(Records from a collection)

======

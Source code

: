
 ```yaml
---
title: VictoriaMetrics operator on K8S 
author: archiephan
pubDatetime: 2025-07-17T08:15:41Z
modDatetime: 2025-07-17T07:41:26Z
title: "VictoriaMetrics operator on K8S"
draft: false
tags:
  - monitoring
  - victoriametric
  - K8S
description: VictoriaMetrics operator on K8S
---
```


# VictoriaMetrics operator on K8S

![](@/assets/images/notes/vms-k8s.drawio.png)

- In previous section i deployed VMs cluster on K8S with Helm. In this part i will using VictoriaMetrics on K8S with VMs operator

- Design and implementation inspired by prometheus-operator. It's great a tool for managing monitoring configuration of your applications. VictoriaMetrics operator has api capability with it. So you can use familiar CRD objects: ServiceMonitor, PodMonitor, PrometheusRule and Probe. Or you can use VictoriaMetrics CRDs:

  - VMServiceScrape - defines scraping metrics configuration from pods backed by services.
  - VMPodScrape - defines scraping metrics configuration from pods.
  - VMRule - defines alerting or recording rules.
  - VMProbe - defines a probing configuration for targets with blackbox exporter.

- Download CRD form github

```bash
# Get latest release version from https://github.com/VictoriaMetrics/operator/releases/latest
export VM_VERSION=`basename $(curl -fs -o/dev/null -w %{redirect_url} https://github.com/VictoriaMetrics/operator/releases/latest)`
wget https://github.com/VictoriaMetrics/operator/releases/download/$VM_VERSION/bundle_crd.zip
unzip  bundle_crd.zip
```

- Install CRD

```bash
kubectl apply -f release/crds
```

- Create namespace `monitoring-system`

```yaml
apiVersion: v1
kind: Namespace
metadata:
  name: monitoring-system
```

======

REQUIREMENT = Scan the records for lines that hold "github", and reproduce each one you find.

OUTPUT =
- Download CRD form github
# Get latest release version from https://github.com/VictoriaMetrics/operator/releases/latest
export VM_VERSION=`basename $(curl -fs -o/dev/null -w %{redirect_url} https://github.com/VictoriaMetrics/operator/releases/latest)`
wget https://github.com/VictoriaMetrics/operator/releases/download/$VM_VERSION/bundle_crd.zip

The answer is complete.